El sucesor del Renault Rafale, un crossover de tamaño medio con opción PHEV, se construirá sobre la plataforma RGEV Medium 2.0 que ofrece una opción de extensión de autonomía agregándole un motor térmico.
PARÍS — Renault será uno de los primeros fabricantes europeos en añadir tecnología térmica a los vehículos eléctricos para logra una mayor autonomía a sus coches cuando lance una nueva plataforma que sustentará los modelos de próxima generación Scenic y Rafale.
¿Vender solo coches eléctricos en Europa para 2030? Al igual que otros, Renault ha abandonado por completo este objetivo. Durante la presentación de su ambicioso nuevo plan estratégico, FutuREady, Renault aclaró que ahora solo aspira a lograr un 100 % de ventas de vehículos electrificados para entonces en el Viejo Continente. Un término que bien podría referirse a las formas más suaves de hibridación, completamente incapaces de mover el vehículo sin arrancar el motor de combustión. Pero la marca francesa no renuncia a acelerar su camino hacia las "cero emisiones".

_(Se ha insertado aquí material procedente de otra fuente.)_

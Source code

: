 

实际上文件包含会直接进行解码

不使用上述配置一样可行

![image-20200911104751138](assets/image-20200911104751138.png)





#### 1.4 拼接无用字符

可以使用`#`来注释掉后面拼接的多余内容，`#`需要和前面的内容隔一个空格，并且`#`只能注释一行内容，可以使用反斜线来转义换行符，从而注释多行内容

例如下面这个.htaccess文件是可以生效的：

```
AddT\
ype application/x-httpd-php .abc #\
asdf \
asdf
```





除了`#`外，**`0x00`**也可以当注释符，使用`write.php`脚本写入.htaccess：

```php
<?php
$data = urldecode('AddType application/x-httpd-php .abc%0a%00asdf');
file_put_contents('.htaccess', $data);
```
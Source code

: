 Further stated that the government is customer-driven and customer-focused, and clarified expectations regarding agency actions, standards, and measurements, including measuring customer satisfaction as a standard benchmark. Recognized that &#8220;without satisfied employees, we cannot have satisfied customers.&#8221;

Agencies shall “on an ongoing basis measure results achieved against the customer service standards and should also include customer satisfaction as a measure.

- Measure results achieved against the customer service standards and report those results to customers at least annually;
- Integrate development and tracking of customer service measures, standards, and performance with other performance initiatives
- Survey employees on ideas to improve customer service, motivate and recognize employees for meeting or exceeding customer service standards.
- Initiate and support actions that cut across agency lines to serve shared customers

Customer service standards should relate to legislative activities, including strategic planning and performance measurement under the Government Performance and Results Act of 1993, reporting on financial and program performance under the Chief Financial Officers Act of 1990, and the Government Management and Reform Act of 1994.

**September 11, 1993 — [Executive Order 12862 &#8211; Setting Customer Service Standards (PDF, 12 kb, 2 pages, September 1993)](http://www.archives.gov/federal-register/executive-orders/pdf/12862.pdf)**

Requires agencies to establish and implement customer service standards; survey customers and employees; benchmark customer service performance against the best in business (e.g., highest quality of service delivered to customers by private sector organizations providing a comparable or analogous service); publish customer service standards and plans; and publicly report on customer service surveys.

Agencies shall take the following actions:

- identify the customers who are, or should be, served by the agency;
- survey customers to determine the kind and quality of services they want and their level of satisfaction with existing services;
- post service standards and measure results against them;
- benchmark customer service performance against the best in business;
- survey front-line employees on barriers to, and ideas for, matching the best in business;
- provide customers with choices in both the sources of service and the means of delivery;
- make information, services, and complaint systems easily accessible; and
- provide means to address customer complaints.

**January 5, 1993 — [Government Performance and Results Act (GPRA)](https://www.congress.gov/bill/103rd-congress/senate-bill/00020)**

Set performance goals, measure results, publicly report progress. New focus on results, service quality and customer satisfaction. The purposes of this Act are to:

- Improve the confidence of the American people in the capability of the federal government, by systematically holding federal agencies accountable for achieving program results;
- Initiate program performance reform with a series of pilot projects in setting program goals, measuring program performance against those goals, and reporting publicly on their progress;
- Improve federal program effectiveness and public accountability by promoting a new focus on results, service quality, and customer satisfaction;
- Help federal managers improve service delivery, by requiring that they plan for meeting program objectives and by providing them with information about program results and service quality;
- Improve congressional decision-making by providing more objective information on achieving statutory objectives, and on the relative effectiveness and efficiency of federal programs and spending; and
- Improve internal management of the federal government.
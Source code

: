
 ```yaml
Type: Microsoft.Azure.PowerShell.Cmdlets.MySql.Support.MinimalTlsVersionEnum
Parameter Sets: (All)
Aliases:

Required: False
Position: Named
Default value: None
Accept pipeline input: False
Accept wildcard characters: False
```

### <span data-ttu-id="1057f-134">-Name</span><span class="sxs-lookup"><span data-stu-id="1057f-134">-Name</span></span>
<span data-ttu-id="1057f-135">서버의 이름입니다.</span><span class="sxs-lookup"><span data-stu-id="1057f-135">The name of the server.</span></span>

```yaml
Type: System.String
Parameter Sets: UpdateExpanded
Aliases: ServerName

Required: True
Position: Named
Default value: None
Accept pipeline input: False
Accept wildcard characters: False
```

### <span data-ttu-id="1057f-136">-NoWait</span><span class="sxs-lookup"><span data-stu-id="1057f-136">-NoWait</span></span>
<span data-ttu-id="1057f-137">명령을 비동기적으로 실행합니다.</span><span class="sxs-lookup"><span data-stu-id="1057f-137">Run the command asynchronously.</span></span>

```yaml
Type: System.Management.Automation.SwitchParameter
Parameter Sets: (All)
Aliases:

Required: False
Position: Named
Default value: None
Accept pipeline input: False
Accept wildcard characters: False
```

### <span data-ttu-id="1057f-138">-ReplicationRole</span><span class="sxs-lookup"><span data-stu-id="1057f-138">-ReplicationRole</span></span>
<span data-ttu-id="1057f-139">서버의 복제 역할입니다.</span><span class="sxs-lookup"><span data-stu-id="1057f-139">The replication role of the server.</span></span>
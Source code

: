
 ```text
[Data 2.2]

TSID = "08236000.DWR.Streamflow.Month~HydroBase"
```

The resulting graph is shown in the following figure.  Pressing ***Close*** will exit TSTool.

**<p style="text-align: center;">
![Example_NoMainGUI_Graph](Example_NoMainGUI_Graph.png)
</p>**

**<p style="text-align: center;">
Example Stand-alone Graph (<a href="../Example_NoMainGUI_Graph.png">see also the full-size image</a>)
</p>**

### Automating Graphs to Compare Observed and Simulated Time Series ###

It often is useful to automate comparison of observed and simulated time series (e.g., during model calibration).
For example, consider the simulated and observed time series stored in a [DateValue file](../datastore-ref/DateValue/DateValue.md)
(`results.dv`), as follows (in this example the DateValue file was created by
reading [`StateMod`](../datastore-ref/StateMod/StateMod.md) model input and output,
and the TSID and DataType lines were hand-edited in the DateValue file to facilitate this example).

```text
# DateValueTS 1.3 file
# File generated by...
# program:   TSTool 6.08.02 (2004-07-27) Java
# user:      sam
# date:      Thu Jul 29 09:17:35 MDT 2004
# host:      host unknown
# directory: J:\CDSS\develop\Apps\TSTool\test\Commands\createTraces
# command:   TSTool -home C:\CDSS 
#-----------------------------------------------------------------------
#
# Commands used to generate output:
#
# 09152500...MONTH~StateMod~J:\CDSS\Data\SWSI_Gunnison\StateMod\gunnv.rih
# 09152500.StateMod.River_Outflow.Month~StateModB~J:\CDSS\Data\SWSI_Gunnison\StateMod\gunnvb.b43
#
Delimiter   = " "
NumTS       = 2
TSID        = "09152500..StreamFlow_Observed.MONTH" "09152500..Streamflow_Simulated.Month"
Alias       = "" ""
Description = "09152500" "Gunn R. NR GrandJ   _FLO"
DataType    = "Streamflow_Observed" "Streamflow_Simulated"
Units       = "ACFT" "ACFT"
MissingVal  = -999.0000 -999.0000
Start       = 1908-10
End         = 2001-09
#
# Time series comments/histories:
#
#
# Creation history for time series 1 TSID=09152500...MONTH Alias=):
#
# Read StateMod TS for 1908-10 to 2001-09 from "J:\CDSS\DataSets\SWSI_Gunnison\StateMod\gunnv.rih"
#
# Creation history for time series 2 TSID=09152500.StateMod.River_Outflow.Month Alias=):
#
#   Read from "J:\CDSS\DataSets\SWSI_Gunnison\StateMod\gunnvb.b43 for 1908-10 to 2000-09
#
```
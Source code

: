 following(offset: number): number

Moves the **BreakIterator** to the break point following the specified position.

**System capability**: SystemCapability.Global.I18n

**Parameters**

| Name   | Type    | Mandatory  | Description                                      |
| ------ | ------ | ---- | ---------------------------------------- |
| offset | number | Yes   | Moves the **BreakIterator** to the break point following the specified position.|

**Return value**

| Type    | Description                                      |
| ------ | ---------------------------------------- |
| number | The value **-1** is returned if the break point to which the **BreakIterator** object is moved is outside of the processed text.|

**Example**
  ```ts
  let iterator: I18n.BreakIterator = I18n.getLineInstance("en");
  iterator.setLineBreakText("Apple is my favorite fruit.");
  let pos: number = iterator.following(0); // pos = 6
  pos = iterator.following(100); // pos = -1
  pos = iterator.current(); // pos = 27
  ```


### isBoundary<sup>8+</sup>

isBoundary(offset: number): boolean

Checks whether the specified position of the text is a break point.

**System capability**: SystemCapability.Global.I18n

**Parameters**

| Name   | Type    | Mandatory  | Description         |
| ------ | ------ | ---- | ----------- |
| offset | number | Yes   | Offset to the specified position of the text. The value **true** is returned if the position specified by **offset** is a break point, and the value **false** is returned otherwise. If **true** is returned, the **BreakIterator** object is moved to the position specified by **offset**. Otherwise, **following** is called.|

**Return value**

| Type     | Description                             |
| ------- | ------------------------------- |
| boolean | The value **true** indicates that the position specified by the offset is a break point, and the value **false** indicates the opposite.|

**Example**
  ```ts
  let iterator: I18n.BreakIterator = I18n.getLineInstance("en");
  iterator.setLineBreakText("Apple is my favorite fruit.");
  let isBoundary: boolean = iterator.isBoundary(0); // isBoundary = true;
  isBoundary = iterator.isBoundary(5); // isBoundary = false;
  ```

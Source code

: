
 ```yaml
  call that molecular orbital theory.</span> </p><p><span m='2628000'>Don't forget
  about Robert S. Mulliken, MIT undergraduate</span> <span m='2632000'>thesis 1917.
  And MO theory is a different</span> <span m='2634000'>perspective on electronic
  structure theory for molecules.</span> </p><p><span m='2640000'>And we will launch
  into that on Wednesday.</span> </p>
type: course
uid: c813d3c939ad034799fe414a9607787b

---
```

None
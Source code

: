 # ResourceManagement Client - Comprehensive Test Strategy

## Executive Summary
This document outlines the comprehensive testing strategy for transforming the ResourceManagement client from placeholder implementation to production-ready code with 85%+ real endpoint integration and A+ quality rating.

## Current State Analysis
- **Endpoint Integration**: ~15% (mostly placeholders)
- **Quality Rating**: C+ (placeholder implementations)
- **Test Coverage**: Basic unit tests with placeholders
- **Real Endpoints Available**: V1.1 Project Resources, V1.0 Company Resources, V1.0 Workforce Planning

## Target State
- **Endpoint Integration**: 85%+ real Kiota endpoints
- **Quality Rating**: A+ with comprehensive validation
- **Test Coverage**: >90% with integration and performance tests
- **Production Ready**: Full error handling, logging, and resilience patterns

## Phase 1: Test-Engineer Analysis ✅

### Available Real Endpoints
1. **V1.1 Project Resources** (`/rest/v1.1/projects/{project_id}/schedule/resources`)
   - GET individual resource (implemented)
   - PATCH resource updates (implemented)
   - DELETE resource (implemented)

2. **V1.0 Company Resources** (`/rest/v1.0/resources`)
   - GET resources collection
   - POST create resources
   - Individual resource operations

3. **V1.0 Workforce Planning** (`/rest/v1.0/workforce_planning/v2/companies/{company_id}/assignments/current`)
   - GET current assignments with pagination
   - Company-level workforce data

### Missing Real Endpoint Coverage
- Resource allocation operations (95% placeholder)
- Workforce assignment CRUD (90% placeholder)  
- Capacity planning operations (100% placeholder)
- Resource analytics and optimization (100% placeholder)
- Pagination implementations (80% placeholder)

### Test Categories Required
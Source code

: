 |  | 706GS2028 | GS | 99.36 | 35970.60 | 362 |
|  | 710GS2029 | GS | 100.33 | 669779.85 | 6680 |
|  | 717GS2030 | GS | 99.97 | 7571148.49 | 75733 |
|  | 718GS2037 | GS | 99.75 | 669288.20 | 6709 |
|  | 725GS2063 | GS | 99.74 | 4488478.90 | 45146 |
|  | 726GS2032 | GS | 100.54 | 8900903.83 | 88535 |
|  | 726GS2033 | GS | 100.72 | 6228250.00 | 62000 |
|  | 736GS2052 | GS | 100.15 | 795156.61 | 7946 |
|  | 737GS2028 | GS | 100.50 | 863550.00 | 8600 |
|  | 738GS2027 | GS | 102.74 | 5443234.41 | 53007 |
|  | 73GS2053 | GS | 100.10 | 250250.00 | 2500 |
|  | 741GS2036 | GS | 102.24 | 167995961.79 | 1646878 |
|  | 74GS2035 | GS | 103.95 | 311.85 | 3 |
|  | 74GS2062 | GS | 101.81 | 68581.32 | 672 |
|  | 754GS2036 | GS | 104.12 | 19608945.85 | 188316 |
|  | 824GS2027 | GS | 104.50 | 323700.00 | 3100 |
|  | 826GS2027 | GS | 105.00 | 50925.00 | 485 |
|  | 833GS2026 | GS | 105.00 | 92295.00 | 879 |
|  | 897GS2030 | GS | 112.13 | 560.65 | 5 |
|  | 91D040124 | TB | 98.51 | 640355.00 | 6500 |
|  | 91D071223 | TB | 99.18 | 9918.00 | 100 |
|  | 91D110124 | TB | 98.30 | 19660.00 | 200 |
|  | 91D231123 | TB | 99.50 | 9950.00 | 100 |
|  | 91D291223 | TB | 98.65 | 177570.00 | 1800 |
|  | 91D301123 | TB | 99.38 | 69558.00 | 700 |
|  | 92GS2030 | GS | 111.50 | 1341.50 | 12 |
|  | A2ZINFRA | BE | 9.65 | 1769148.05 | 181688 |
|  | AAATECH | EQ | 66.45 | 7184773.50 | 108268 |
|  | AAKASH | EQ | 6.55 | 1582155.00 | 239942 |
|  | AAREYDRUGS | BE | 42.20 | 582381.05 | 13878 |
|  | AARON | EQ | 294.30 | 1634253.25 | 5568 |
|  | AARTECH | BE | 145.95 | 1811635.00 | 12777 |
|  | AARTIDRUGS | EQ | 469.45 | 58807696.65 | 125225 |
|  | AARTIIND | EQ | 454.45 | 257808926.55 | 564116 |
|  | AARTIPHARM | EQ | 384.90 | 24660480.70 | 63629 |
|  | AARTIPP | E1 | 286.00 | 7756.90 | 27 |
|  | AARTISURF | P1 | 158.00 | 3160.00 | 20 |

No cabe duda de que no se utilizará para un Renault 4 o 5, y mucho menos para un Twingo. El futuro Mégane 6, previsto para 2028 con una mayor superficie de contacto, parece ser el candidato ideal para estrenar esta plataforma… que vuelve a cambiar de nombre. Tras la disolución de Ampère, la división de vehículos eléctricos del Grupo Renault, ahora se conocerá como RGEV medium 2.0. Un nombre poco atractivo para una plataforma tan ambiciosa, que también beneficiará al futuro Scénic y a un modelo aún mayor destinado a suceder indirectamente al Espace.
Sin embargo, el anuncio más importante se refiere a la confirmación de versiones que utilizan un motor de gasolina como extensor de autonomía. Esta configuración ofrecerá una autonomía de hasta 1400 km, manteniendo las emisiones de CO2 por debajo de 25 g/km. Cabe destacar que esta tecnología utiliza únicamente el motor de combustión interna como generador. Este sistema, por lo tanto, nunca impulsa las ruedas, lo que lo diferencia de un híbrido enchufable… aunque al final no necesariamente cambie la experiencia del usuario. Ya bastante popular en China, el extensor de autonomía sigue siendo un nicho relativamente pequeño en Europa. Por lo tanto, será interesante ver si Renault logra el éxito con esta alternativa.
La nueva plataforma de Renault también será de tipo «celda a chasis», lo que significa que la batería estará integrada directamente en el piso, como en el sedán BYD Seal o el SUV Volvo EX60. Esto optimizará el peso, el espacio, la rigidez y el tiempo de montaje. El grupo anuncia un 20 % menos de piezas e incluso una «reducción de costes del 40 % en comparación con la generación actual de vehículos eléctricos». Sin embargo, no se espera que los precios bajen en la misma proporción: se espera que la compañía también aproveche esta oportunidad para mejorar sus márgenes de beneficio.